Task material below:

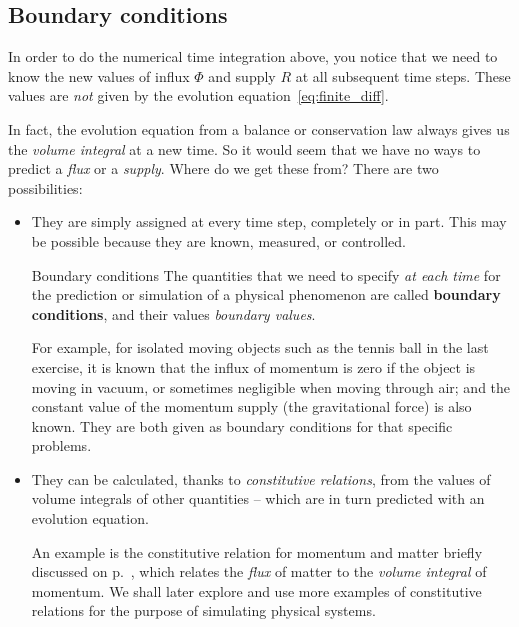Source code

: \documentclass[a4paper,12pt,%
onecolumn,oneside,titlepage,%
british%
]{memoir}
\renewcommand*{\|}[1][]{\nonscript\:#1\vert\nonscript\:\mathopen{}}
\newcommand*{\yH}{\varPhi}%
\newcommand*{\yR}{R}%
\begin{document}
\subsection{Boundary conditions}
\label{sec:boundary_conds}

In order to do the numerical time integration above, you notice that we need to know the new values of influx $\yH$ and supply $\yR$ at all subsequent time steps. These values are \emph{not} given by the evolution equation~\eqref{eq:finite_diff}.

In fact, the evolution equation from a balance or conservation law always gives us the \emph{volume integral} at a new time. So it would seem that we have no ways to predict a \emph{flux} or a \emph{supply}. Where do we get these from? There are two possibilities:
\begin{itemize}[para]
\item They are simply assigned at every time step, completely or in part. This may be possible because they are known, measured, or controlled.
  \begin{definition}{Boundary conditions}
    The quantities that we need to specify \emph{at each time} for the prediction or simulation of a physical phenomenon are called \textbf{boundary conditions}, and their values \emph{boundary values}.
  \end{definition}

  For example, for isolated moving objects such as the tennis ball in the last exercise, it is known that the influx of momentum is zero if the object is moving in vacuum, or sometimes negligible when moving through air; and the constant value of the momentum supply (the gravitational force) is also known. They are both given as boundary conditions for that specific problems.

\item They can be calculated, thanks to \emph{constitutive relations}, from the values of volume integrals of other quantities -- which are in turn predicted with an evolution equation.

  An example is the constitutive relation for momentum and matter briefly discussed on p.~\pageref{item:momentum_mass_velocity}, which relates the \emph{flux} of matter to the \emph{volume integral} of momentum.  We shall later explore and use more examples of constitutive relations for the purpose of simulating physical systems.
\end{itemize}
\end{document}
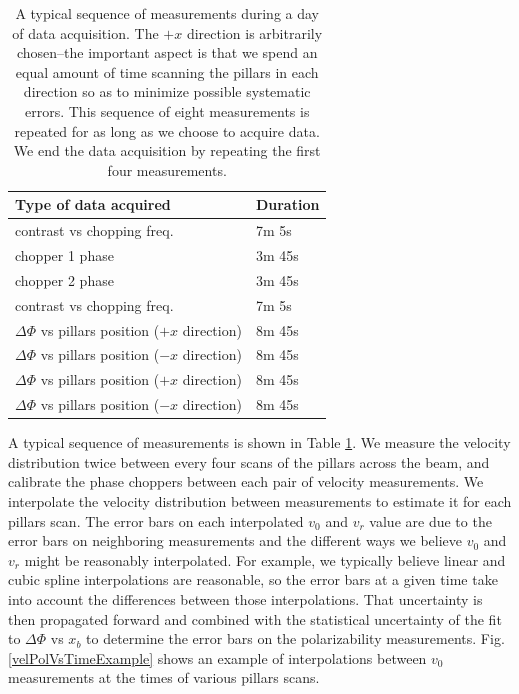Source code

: \documentclass[twocolumn,prl,showpacs,superscriptaddress]{revtex4-1}   %
\newcommand{\figref}[1]{Fig. \ref{#1}}
\begin{document}
\begingroup
\begin{table}
\caption{\label{schedule}A typical sequence of measurements during a day of data acquisition. The $+x$ direction is arbitrarily chosen--the important aspect is that we spend an equal amount of time scanning the pillars in each direction so as to minimize possible systematic errors. This sequence of eight measurements is repeated for as long as we choose to acquire data. We end the data acquisition by repeating the first four measurements.}
\begin{center}
\begin{tabular}{l l}
\hline
\hline
Type of data acquired & Duration \\
\hline
contrast vs chopping freq. & 7m 5s \\
chopper 1 phase & 3m 45s \\
chopper 2 phase & 3m 45s\\
contrast vs chopping freq. & 7m 5s \\
$\Delta\Phi$ vs pillars position ($+x$ direction) & 8m 45s \\
$\Delta\Phi$ vs pillars position ($-x$ direction) & 8m 45s \\
$\Delta\Phi$ vs pillars position ($+x$ direction) & 8m 45s \\
$\Delta\Phi$ vs pillars position ($-x$ direction) & 8m 45s \\
\hline
\hline
\end{tabular}
\end{center}
\end{table}
\endgroup

A typical sequence of measurements is shown in Table \ref{schedule}.
We measure the velocity distribution twice between every four scans of the pillars across the beam, and calibrate the phase choppers between each pair of velocity measurements.
We interpolate the velocity distribution between measurements to estimate it for each pillars scan. The error bars on each interpolated $v_0$ and $v_r$ value are due to the error bars on neighboring measurements and the different ways we believe $v_0$ and $v_r$ might be reasonably interpolated. For example, we typically believe linear and cubic spline interpolations are reasonable, so the error bars at a given time take into account the differences between those interpolations. That uncertainty is then propagated forward and combined with the statistical uncertainty of the fit to $\Delta\Phi$ vs $x_b$ to determine the error bars on the polarizability measurements. \figref{velPolVsTimeExample} shows an example of interpolations between $v_0$ measurements at the times of various pillars scans.
\end{document}
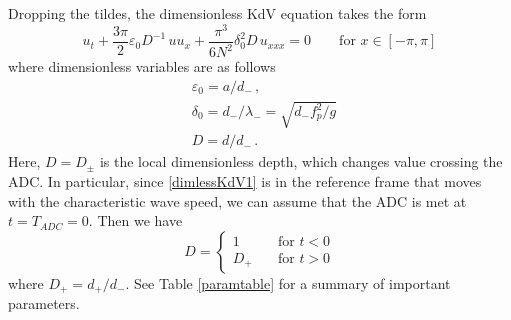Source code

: \documentclass[11pt]{article}
\newcommand{\eps}{\varepsilon}
\newcommand{\freqp}{f_p}
\newcommand{\amp}{a}
\newcommand{\depth}{d}
\newcommand{\dup}{\depth_{-}}
\newcommand{\ddn}{\depth_{+}}
\newcommand{\lam}{\lambda}
\newcommand{\lamup}{\lam_{-}}
\newcommand{\lamfac}{N}
\newcommand{\drat}{D}
\newcommand{\dratdn}{\drat_+}
\newcommand{\dratupdn}{\drat_{\pm}}
\newcommand{\epsup}{\eps_0}
\newcommand{\delup}{\delta_0}
\begin{document}
\begin{comment}
Old Note (around May 2019): After giving it some deliberation, I believe we should use $\lamfac=1$. My reason is that the peak in the wave spectrum occurs at a frequency of $\freqp$ or wavelength of $\lam$. In the tKdV Gibbs measure, the spectrum decays monotonically, so that the peak is at the lowest resolved frequency (or largest resolved wavelength). Thus, we want $\lam$ to correspond to the largest resolved wavelength, i.e.~the length of the periodic domain in the tKdV framework.

New Thought (July 2019): Actually, it is very possible that the bandwidth (2 Hz in the experiments) sets the value of $\lamfac$ that is most appropriate, since that bandwidth sets the decay rate of the spectrum. My thinking is that our experimental forcing does not really follow the upstream Gibbs measure all that well (because we did not have that in mind), but perhaps it best approximates the tail decay of some Gibbs measure. Perhaps, the lowest frequencies (i.e. those much slower than 2 Hz that are present in the theory but almost absent in the experiments) do not affect statistics that much.
\end{comment}

Dropping the tildes, the dimensionless KdV equation takes the form
\begin{equation}
\label{dimlessKdV1}
u_t + \frac{3 \pi}{2} \epsup \drat^{-1} \, u u_x + \frac{\pi^3}{6 \lamfac^2} \delup^2 \drat \, u_{xxx} = 0
\qquad \text{for } x \in [-\pi,\pi]
\end{equation}
where dimensionless variables are as follows
\begin{align}
&\epsup = \amp/\dup \, , \\
&\delup = \dup/\lamup = \sqrt{\dup \freqp^2/g} \, \\
&\drat = {\depth}/{\dup} \, .
\end{align}
Here, $\drat = \dratupdn$ is the local dimensionless depth, which changes value crossing the ADC. In particular, since \eqref{dimlessKdV1} is in the reference frame that moves with the characteristic wave speed, we can assume that the ADC is met at $t = T_{ADC} = 0$. Then we have
\begin{equation}
\drat = 
\begin{cases}
1 		&\quad \mbox{for } t<0 \\
\dratdn 	&\quad \mbox{for } t>0
\end{cases}
\end{equation}
where $\dratdn = \ddn/\dup$.
See Table \ref{paramtable} for a summary of important parameters.
\end{document}
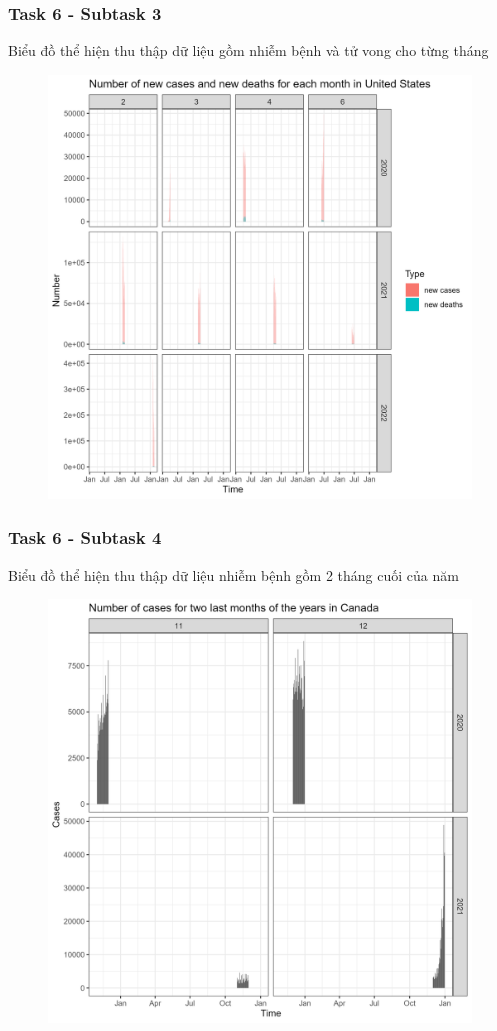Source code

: \documentclass[english,10pt,table]{beamer}
\begin{document}
\frame
{
    \frametitle{Task 6 - Subtask 3}
    \begin{block}{Biểu đồ thể hiện thu thập dữ liệu gồm nhiễm bệnh và tử vong cho từng tháng}
    \begin{figure}[H]
		\centering
		\includegraphics[scale=0.105]{images/6.3.3.png}
	\end{figure}
    \end{block}
}
\frame
{
    \frametitle{Task 6 - Subtask 4}
    \begin{block}{Biểu đồ thể hiện thu thập dữ liệu nhiễm bệnh gồm 2 tháng cuối của năm}
    \begin{figure}[H]
		\centering
		\includegraphics[scale=0.105]{images/6.4.1.png}
	\end{figure}
    \end{block}
}
\end{document}
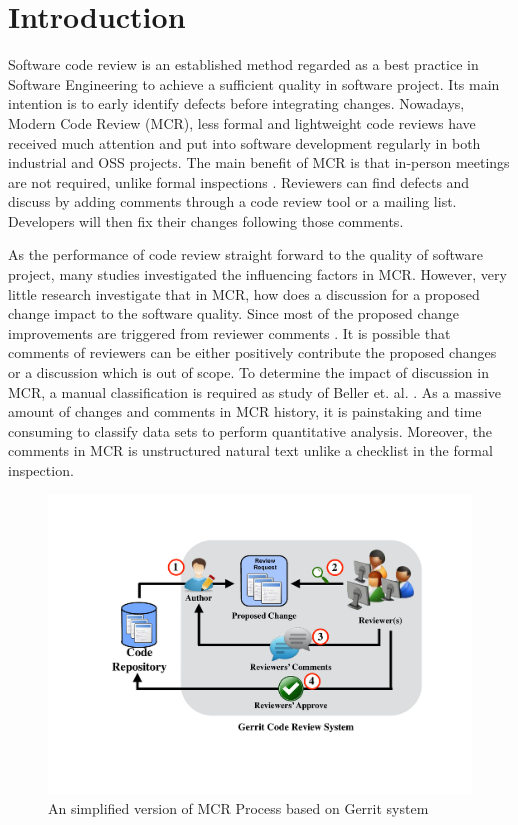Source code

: \documentclass[conference]{IEEEtran}
\begin{document}
\section{Introduction}
Software code review is an established method regarded as a best practice in Software Engineering to achieve a sufficient quality in software project.
Its main intention is to early identify defects before integrating changes.
Nowadays, Modern Code Review (MCR)\cite{Bacchelli2013a}, less formal and lightweight code reviews have received much attention and put into software development regularly in both industrial and OSS projects.
The main benefit of MCR is that in-person meetings are not required, unlike formal inspections \cite{Fagan:1976:DCI:1661010.1661012}.
Reviewers can find defects and discuss by adding comments through a code review tool or a mailing list.
Developers will then fix their changes following those comments.

As the performance of code review straight forward to the quality of software project, many studies investigated the influencing factors in MCR\cite{Baysal2001,Mcintosh,Beller,Hamasaki2013}. However, very little research investigate that in MCR, how does a discussion for a proposed change impact to the software quality. Since most of the proposed change improvements are triggered from reviewer comments \cite{Beller}. 
It is possible that comments of reviewers can be either positively contribute the proposed changes or a discussion which is out of scope.
To determine the impact of discussion in MCR, a manual classification is required as study of Beller et. al. \cite{Beller}. As a massive amount of changes and comments in MCR history\cite{Balachandran2013,Thongtanunam2014}, it is painstaking and time consuming to classify data sets to perform quantitative analysis. Moreover, the comments in MCR is unstructured natural text unlike a checklist in the formal inspection. 
\begin{figure}[!t]
\centering
\includegraphics[scale=0.35, trim= 100 110 50 80, clip=true]{review_process}
\caption{An simplified version of MCR Process based on Gerrit system}
\label{fig:process}
\end{figure}
\end{document}
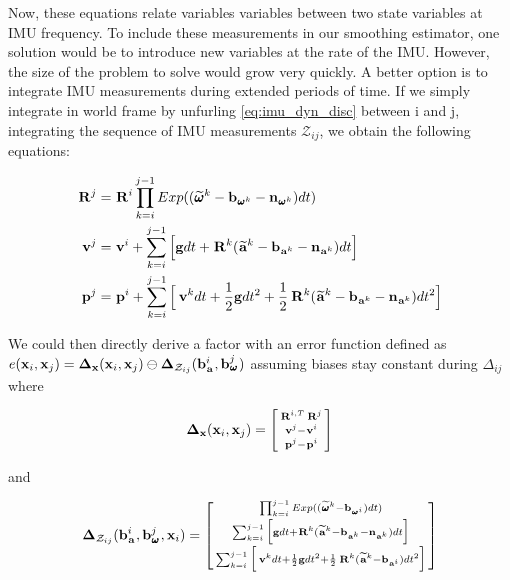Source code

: Now, these equations relate variables variables between two state variables at IMU frequency. To include these measurements in our smoothing estimator,
one solution would be to introduce new variables at the rate of the IMU. However, the size of the problem to solve would grow very quickly. A better option
is to integrate IMU measurements during extended periods of time. If we simply integrate in world frame by unfurling \ref{eq:imu_dyn_disc} between i and j, integrating
the sequence of IMU measurements $\mathcal{Z}_{ij}$, we obtain
the following equations:

\begin{equation}
    \begin{split}
    \prescript{}{}{{\bf R}}_{}^{j}  &= \prescript{}{}{{\bf R}}_{}^{i} \prod_{k=i}^{j-1} Exp((\prescript{}{}{\widetilde{\pmb{\omega}}}_{}^k - {\bf b}_{\prescript{}{}{\pmb{\omega}}_{}^k} - {\bf n}_{\prescript{}{}{\pmb{\omega}}_{}^k})dt) \\
    \prescript{}{}{{\bf v}}_{}^{j}  &= \prescript{}{}{{\bf v}}_{}^{i} + \sum_{k=i}^{j-1} \Big[{\bf g} dt + \prescript{}{}{{\bf R}}_{}^{k}(\prescript{}{}{\widetilde{{\bf a}}}_{}^k - {\bf b}_{\prescript{}{}{{\bf a}}_{}^k} - {\bf n}_{\prescript{}{}{{\bf a}}_{}^k})dt \Big]  \\
    \prescript{}{}{{\bf p}}_{}^{j} &= \prescript{}{}{{\bf p}}_{}^{i} + \sum_{k=i}^{j-1} \Big[\prescript{}{}{{\bf v}}_{}^{k}dt + \frac{1}{2}{\bf g} dt^2 
    + \frac{1}{2}\prescript{}{}{{\bf R}}_{}^{k}(\prescript{}{}{\widetilde{{\bf a}}}_{}^k - {\bf b}_{\prescript{}{}{{\bf a}}_{}^k} - {\bf n}_{\prescript{}{}{{\bf a}}_{}^k})dt^2 \Big]
    \end{split}
    \label{eq:IMUIntij}
\end{equation}

We could then directly derive a factor with an error function defined as
$e({\bf x}_i, {\bf x}_j) = {\bm \Delta}_{{\bf x}}({\bf x}_i, {\bf x}_j)  \ominus  {\bm \Delta}_{\mathcal{Z}_{ij}}({\bf b}_{\prescript{}{}{{\bf a}}_{}}^i, {\bf b}_{\prescript{}{}{\pmb{\omega}}_{}}^j)$
assuming biases stay constant during $\Delta_{ij}$  where 

\begin{align}
    {\bm \Delta}_{{\bf x}}({\bf x}_i, {\bf x}_j) = 
    \begin{bsmallmatrix}
    \prescript{}{}{{\bf R}}_{}^{i,T} \prescript{}{}{{\bf R}}_{}^{j}  \\
    \prescript{}{}{{\bf v}}_{}^{j}  - \prescript{}{}{{\bf v}}_{}^{i}  \\
    \prescript{}{}{{\bf p}}_{}^{j} - \prescript{}{}{{\bf p}}_{}^{i}
    \end{bsmallmatrix}
\end{align}

and 

\begin{align}
    {\bm \Delta}_{\mathcal{Z}_{ij}}({\bf b}_{\prescript{}{}{{\bf a}}_{}}^i, {\bf b}_{\prescript{}{}{\pmb{\omega}}_{}}^j, {\bf x}_i) = 
    \begin{bsmallmatrix}
    \prod_{k=i}^{j-1} Exp((\prescript{}{}{\widetilde{\pmb{\omega}}}_{}^k - {\bf b}_{\prescript{}{}{\pmb{\omega}}_{}^i})dt)  \\
    \sum_{k=i}^{j-1} \Big[{\bf g} dt + \prescript{}{}{{\bf R}}_{}^{k}(\prescript{}{}{\widetilde{{\bf a}}}_{}^k - {\bf b}_{\prescript{}{}{{\bf a}}_{}^k} - {\bf n}_{\prescript{}{}{{\bf a}}_{}^k})dt \Big]  \\
    \sum_{k=i}^{j-1} \Big[\prescript{}{}{{\bf v}}_{}^{k}dt + \frac{1}{2}{\bf g} dt^2 
    + \frac{1}{2}\prescript{}{}{{\bf R}}_{}^{k}(\prescript{}{}{\widetilde{{\bf a}}}_{}^k - {\bf b}_{\prescript{}{}{{\bf a}}_{}^i})dt^2 \Big]
    \end{bsmallmatrix}
\end{align}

End of Task material.

Every line of the listing that includes the word "dratdn" forms the answer.

Exercise result ::
\newcommand{\dratdn}{\drat_+}
\dratdn 	&\quad \mbox{for } t>0
where $\dratdn = \ddn/\dup$.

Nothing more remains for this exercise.